• **RECORDS TO PROCESS**
▬▬▬▬▬▬▬▬▬▬

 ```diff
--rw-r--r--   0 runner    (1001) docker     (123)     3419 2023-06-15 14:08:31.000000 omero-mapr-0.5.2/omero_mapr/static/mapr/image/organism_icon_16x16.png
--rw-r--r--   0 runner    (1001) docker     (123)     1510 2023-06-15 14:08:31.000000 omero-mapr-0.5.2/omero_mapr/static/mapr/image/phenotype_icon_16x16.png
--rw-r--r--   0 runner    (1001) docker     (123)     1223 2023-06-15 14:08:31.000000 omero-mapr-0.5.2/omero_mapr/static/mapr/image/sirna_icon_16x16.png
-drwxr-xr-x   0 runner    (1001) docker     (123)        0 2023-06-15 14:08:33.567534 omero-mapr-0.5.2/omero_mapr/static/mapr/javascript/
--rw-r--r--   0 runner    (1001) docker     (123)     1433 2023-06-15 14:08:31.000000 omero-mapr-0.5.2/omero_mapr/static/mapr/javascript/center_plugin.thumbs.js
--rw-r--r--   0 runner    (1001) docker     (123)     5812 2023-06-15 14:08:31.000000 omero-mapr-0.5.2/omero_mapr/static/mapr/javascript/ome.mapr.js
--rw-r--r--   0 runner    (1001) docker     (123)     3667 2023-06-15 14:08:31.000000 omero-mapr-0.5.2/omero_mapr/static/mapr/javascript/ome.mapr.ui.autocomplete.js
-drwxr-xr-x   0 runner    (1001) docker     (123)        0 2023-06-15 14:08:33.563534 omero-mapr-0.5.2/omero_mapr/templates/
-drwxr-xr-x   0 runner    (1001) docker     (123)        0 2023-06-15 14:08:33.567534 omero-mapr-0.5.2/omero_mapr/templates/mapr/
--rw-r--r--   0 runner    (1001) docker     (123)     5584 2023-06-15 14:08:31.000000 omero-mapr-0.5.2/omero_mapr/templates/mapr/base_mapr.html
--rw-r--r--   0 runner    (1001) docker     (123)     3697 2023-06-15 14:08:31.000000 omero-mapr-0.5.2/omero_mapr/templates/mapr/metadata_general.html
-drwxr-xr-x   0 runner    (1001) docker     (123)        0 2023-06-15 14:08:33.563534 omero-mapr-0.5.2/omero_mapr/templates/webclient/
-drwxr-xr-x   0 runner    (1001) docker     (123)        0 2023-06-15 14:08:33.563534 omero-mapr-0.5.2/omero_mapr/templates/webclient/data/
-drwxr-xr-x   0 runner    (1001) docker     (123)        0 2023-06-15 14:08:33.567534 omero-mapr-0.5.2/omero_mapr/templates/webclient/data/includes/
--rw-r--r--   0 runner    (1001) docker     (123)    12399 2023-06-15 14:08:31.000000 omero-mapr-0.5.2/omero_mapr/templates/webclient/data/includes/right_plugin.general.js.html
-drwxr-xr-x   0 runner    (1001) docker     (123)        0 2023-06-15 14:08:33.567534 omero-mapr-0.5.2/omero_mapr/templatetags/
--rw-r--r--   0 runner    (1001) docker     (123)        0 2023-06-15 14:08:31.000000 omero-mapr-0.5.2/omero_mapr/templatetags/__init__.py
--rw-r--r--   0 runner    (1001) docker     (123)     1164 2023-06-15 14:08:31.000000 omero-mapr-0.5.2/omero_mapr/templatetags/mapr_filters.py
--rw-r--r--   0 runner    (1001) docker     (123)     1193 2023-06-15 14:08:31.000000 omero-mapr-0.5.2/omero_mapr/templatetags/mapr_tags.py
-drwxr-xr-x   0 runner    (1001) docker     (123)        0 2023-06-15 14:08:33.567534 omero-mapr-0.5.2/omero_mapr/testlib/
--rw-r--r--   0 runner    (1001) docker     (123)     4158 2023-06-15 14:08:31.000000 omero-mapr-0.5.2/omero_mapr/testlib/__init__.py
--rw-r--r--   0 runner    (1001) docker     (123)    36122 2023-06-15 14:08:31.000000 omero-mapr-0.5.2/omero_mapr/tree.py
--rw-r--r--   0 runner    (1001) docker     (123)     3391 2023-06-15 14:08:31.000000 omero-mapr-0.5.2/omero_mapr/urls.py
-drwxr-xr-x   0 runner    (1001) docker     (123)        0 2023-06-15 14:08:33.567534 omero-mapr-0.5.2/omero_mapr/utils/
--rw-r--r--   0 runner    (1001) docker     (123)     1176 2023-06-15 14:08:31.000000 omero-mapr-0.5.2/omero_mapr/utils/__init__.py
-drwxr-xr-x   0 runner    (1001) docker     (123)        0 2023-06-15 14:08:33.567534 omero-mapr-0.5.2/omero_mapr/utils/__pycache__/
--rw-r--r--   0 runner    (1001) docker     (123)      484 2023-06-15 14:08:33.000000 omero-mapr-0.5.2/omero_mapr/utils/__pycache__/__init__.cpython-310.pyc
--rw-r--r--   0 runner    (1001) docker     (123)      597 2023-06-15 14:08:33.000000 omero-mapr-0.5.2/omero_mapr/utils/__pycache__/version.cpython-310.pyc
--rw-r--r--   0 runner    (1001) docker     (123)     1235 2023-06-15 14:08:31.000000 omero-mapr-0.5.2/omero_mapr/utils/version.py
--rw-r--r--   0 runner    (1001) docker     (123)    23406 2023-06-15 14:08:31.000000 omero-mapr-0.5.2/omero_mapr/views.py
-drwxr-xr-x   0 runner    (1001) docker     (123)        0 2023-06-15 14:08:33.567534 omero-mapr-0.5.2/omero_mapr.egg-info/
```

▬▬▬▬▬▬▬▬▬▬

• **AIM OF THE EXERCISE**
Word for word, repeat every line of the data.

• **RESULT FOR THIS TASK**
 ```diff
--rw-r--r--   0 runner    (1001) docker     (123)     3419 2023-06-15 14:08:31.000000 omero-mapr-0.5.2/omero_mapr/static/mapr/image/organism_icon_16x16.png
--rw-r--r--   0 runner    (1001) docker     (123)     1510 2023-06-15 14:08:31.000000 omero-mapr-0.5.2/omero_mapr/static/mapr/image/phenotype_icon_16x16.png
--rw-r--r--   0 runner    (1001) docker     (123)     1223 2023-06-15 14:08:31.000000 omero-mapr-0.5.2/omero_mapr/static/mapr/image/sirna_icon_16x16.png
-drwxr-xr-x   0 runner    (1001) docker     (123)        0 2023-06-15 14:08:33.567534 omero-mapr-0.5.2/omero_mapr/static/mapr/javascript/
--rw-r--r--   0 runner    (1001) docker     (123)     1433 2023-06-15 14:08:31.000000 omero-mapr-0.5.2/omero_mapr/static/mapr/javascript/center_plugin.thumbs.js
--rw-r--r--   0 runner    (1001) docker     (123)     5812 2023-06-15 14:08:31.000000 omero-mapr-0.5.2/omero_mapr/static/mapr/javascript/ome.mapr.js
--rw-r--r--   0 runner    (1001) docker     (123)     3667 2023-06-15 14:08:31.000000 omero-mapr-0.5.2/omero_mapr/static/mapr/javascript/ome.mapr.ui.autocomplete.js
-drwxr-xr-x   0 runner    (1001) docker     (123)        0 2023-06-15 14:08:33.563534 omero-mapr-0.5.2/omero_mapr/templates/
-drwxr-xr-x   0 runner    (1001) docker     (123)        0 2023-06-15 14:08:33.567534 omero-mapr-0.5.2/omero_mapr/templates/mapr/
--rw-r--r--   0 runner    (1001) docker     (123)     5584 2023-06-15 14:08:31.000000 omero-mapr-0.5.2/omero_mapr/templates/mapr/base_mapr.html
--rw-r--r--   0 runner    (1001) docker     (123)     3697 2023-06-15 14:08:31.000000 omero-mapr-0.5.2/omero_mapr/templates/mapr/metadata_general.html
-drwxr-xr-x   0 runner    (1001) docker     (123)        0 2023-06-15 14:08:33.563534 omero-mapr-0.5.2/omero_mapr/templates/webclient/
-drwxr-xr-x   0 runner    (1001) docker     (123)        0 2023-06-15 14:08:33.563534 omero-mapr-0.5.2/omero_mapr/templates/webclient/data/
-drwxr-xr-x   0 runner    (1001) docker     (123)        0 2023-06-15 14:08:33.567534 omero-mapr-0.5.2/omero_mapr/templates/webclient/data/includes/
--rw-r--r--   0 runner    (1001) docker     (123)    12399 2023-06-15 14:08:31.000000 omero-mapr-0.5.2/omero_mapr/templates/webclient/data/includes/right_plugin.general.js.html
-drwxr-xr-x   0 runner    (1001) docker     (123)        0 2023-06-15 14:08:33.567534 omero-mapr-0.5.2/omero_mapr/templatetags/
--rw-r--r--   0 runner    (1001) docker     (123)        0 2023-06-15 14:08:31.000000 omero-mapr-0.5.2/omero_mapr/templatetags/__init__.py
--rw-r--r--   0 runner    (1001) docker     (123)     1164 2023-06-15 14:08:31.000000 omero-mapr-0.5.2/omero_mapr/templatetags/mapr_filters.py
--rw-r--r--   0 runner    (1001) docker     (123)     1193 2023-06-15 14:08:31.000000 omero-mapr-0.5.2/omero_mapr/templatetags/mapr_tags.py
-drwxr-xr-x   0 runner    (1001) docker     (123)        0 2023-06-15 14:08:33.567534 omero-mapr-0.5.2/omero_mapr/testlib/
--rw-r--r--   0 runner    (1001) docker     (123)     4158 2023-06-15 14:08:31.000000 omero-mapr-0.5.2/omero_mapr/testlib/__init__.py
--rw-r--r--   0 runner    (1001) docker     (123)    36122 2023-06-15 14:08:31.000000 omero-mapr-0.5.2/omero_mapr/tree.py
--rw-r--r--   0 runner    (1001) docker     (123)     3391 2023-06-15 14:08:31.000000 omero-mapr-0.5.2/omero_mapr/urls.py
-drwxr-xr-x   0 runner    (1001) docker     (123)        0 2023-06-15 14:08:33.567534 omero-mapr-0.5.2/omero_mapr/utils/
--rw-r--r--   0 runner    (1001) docker     (123)     1176 2023-06-15 14:08:31.000000 omero-mapr-0.5.2/omero_mapr/utils/__init__.py
-drwxr-xr-x   0 runner    (1001) docker     (123)        0 2023-06-15 14:08:33.567534 omero-mapr-0.5.2/omero_mapr/utils/__pycache__/
--rw-r--r--   0 runner    (1001) docker     (123)      484 2023-06-15 14:08:33.000000 omero-mapr-0.5.2/omero_mapr/utils/__pycache__/__init__.cpython-310.pyc
--rw-r--r--   0 runner    (1001) docker     (123)      597 2023-06-15 14:08:33.000000 omero-mapr-0.5.2/omero_mapr/utils/__pycache__/version.cpython-310.pyc
--rw-r--r--   0 runner    (1001) docker     (123)     1235 2023-06-15 14:08:31.000000 omero-mapr-0.5.2/omero_mapr/utils/version.py
--rw-r--r--   0 runner    (1001) docker     (123)    23406 2023-06-15 14:08:31.000000 omero-mapr-0.5.2/omero_mapr/views.py
-drwxr-xr-x   0 runner    (1001) docker     (123)        0 2023-06-15 14:08:33.567534 omero-mapr-0.5.2/omero_mapr.egg-info/
```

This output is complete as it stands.